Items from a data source
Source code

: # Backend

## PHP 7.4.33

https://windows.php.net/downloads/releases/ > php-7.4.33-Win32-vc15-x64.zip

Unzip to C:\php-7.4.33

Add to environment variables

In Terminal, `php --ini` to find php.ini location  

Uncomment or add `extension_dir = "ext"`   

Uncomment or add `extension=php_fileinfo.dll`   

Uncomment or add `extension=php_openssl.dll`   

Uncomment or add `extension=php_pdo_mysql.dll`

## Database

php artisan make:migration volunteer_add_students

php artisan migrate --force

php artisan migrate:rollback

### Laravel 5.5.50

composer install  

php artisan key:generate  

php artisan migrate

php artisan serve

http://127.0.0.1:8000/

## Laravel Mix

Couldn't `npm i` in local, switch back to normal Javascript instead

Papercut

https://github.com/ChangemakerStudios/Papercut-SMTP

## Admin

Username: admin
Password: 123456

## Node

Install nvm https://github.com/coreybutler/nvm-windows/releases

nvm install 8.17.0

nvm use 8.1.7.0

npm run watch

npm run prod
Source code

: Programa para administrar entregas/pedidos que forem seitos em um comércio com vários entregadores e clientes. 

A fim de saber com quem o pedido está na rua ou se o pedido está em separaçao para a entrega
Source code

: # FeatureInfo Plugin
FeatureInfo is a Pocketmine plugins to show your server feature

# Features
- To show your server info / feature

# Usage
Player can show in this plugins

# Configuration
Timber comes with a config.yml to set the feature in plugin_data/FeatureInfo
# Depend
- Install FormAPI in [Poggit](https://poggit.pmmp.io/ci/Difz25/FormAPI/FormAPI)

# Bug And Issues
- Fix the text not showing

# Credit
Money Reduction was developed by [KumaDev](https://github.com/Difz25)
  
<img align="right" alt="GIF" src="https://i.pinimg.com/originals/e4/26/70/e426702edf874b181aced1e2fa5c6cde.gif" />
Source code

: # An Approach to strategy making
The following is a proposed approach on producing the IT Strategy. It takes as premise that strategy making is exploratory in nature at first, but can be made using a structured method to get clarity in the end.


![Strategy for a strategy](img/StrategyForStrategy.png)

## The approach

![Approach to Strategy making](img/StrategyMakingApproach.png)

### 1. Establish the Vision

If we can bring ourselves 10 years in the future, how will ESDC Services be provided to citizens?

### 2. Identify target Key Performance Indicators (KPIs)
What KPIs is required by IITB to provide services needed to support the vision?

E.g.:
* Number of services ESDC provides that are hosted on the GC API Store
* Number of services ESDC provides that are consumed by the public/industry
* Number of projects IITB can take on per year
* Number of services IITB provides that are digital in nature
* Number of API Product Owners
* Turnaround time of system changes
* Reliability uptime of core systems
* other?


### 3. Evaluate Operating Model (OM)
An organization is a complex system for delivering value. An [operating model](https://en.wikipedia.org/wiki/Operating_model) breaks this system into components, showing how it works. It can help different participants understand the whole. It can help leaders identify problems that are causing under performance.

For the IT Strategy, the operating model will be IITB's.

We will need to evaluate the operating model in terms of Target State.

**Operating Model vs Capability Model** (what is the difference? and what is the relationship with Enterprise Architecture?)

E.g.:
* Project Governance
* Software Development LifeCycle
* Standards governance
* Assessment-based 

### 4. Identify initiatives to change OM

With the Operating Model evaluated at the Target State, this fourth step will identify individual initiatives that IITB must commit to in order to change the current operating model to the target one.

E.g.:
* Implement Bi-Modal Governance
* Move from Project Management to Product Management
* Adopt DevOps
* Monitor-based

» **EXERCISE DETAILS**
Which lines above run from the one containing "# Configuration" down to the one containing "### 3. Evaluate Operating Model (OM)"? Repeat exactly those, both ends included, and nothing else.

» **ANSWER FOR THIS EXERCISE**
# Configuration
Timber comes with a config.yml to set the feature in plugin_data/FeatureInfo
# Depend
- Install FormAPI in [Poggit](https://poggit.pmmp.io/ci/Difz25/FormAPI/FormAPI)

# Bug And Issues
- Fix the text not showing

# Credit
Money Reduction was developed by [KumaDev](https://github.com/Difz25)
  
<img align="right" alt="GIF" src="https://i.pinimg.com/originals/e4/26/70/e426702edf874b181aced1e2fa5c6cde.gif" />
Source code

: # An Approach to strategy making
The following is a proposed approach on producing the IT Strategy. It takes as premise that strategy making is exploratory in nature at first, but can be made using a structured method to get clarity in the end.


![Strategy for a strategy](img/StrategyForStrategy.png)

## The approach

![Approach to Strategy making](img/StrategyMakingApproach.png)

### 1. Establish the Vision

If we can bring ourselves 10 years in the future, how will ESDC Services be provided to citizens?

### 2. Identify target Key Performance Indicators (KPIs)
What KPIs is required by IITB to provide services needed to support the vision?

E.g.:
* Number of services ESDC provides that are hosted on the GC API Store
* Number of services ESDC provides that are consumed by the public/industry
* Number of projects IITB can take on per year
* Number of services IITB provides that are digital in nature
* Number of API Product Owners
* Turnaround time of system changes
* Reliability uptime of core systems
* other?


### 3. Evaluate Operating Model (OM)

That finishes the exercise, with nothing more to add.